I’m experimenting with using Ray to offload compute from within Jupyter notebooks. Some functions will be more efficient if I let them do their own threading (e.g. for RAM or cache reasons) and that will also improve interactive latency. I’m hoping for a way to mark those as remote and have Ray schedule them so they take up all CPUs on whichever host they land on. Is there a way to do this?
I’ve checked to see if num_cpus=-1 get special treatment (no) and considered adding a new pseudo-accelerator (kludge and doesn’t really solve the problem). Am I missing something obvious?
Locally yes, and AWS yes (but a different #). I’m hoping to avoid the notebooks needing to know the worker host details (and updating that by hand when I switch environments) though I can see how that would be a workaround.
That won’t work because ray.cluster_resources() gives you the totals but not the per-host details. It turns out an easy kludge is to make a new resource type “node” that is 1.0 per node, a little ugly but gets the right behavior and could be put into a wrapper library.
@ray.remote(resources={'node': 0.001})
def foo(x):
time.sleep(1+random.random()*0.01)
return x
@ray.remote(resources={'node': 1})
def bar(x):
time.sleep(1+random.random()*0.01)
return x
Above foo() will bottleneck on cores while bar() won’t be scheduled until it has the node all to itself.

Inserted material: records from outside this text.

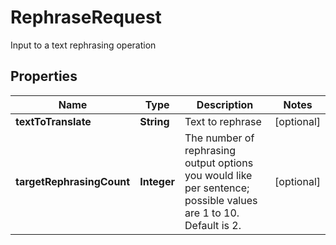 

# RephraseRequest

Input to a text rephrasing operation
## Properties

Name | Type | Description | Notes
------------ | ------------- | ------------- | -------------
**textToTranslate** | **String** | Text to rephrase |  [optional]
**targetRephrasingCount** | **Integer** | The number of rephrasing output options you would like per sentence; possible values are 1 to 10.  Default is 2. |  [optional]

node_ids = {node_id for node_id in ray.cluster_resources() if node_id.startswith("node:"}
@ray.remote
def func(...):
pass
[func.options(resources={n: 1}).remote() for n in node_ids]
Ok thanks. It’s probably not spending more time polishing this but the case where I end up wanting to do this is in compressing video after generating an image sequence. Easiest path is to run ffmpeg as a subprocess, letting it use all available cores is desirable so I can see the output sooner.